[Collected data]
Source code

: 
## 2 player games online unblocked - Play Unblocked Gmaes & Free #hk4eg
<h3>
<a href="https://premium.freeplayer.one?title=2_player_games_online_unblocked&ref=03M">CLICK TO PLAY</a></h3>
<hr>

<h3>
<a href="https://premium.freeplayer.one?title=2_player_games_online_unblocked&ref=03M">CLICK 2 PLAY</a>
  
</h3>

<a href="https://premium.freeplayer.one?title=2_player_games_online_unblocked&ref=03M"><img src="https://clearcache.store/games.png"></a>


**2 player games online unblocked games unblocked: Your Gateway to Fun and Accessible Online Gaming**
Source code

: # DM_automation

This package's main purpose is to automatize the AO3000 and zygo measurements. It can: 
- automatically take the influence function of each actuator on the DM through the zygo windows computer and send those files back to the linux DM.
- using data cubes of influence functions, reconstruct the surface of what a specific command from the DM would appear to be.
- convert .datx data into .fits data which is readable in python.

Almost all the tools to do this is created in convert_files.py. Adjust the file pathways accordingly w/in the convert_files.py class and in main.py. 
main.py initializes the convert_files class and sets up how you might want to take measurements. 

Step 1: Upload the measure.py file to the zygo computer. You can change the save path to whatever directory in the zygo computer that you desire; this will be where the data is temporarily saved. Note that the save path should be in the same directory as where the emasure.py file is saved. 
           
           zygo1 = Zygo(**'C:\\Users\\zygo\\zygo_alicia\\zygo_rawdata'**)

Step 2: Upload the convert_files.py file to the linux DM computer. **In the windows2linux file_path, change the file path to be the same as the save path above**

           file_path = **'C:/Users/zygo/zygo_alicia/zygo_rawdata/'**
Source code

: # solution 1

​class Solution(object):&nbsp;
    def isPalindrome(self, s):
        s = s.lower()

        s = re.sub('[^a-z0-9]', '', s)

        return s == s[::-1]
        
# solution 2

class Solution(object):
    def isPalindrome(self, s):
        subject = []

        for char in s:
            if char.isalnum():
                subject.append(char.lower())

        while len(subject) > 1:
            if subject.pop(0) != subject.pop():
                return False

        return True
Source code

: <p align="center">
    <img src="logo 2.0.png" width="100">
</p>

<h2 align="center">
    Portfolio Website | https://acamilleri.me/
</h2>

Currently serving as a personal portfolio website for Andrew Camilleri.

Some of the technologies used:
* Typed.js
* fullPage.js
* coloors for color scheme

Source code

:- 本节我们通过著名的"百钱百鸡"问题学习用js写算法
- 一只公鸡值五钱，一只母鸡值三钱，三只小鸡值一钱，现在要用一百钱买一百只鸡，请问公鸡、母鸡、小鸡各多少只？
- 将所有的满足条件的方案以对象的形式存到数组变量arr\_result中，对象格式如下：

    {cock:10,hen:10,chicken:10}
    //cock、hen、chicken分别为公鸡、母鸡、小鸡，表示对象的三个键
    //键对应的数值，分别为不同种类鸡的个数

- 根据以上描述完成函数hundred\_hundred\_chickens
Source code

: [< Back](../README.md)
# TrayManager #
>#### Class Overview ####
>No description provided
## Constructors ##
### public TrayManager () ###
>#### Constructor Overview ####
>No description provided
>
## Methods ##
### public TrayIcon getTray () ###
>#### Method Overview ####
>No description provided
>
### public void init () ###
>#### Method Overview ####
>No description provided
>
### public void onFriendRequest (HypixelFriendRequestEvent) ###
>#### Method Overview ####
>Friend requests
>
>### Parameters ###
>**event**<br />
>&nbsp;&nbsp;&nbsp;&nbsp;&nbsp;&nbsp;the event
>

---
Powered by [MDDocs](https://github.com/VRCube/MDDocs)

→ **Exercise goal**
Nothing should appear in the answer except the lines above from the line with "Accessible Online Gaming**" through the line with "This package's main", both included, written out exactly.

→ **Finished task**
**2 player games online unblocked games unblocked: Your Gateway to Fun and Accessible Online Gaming**
Source code

: # DM_automation

This package's main purpose is to automatize the AO3000 and zygo measurements. It can: 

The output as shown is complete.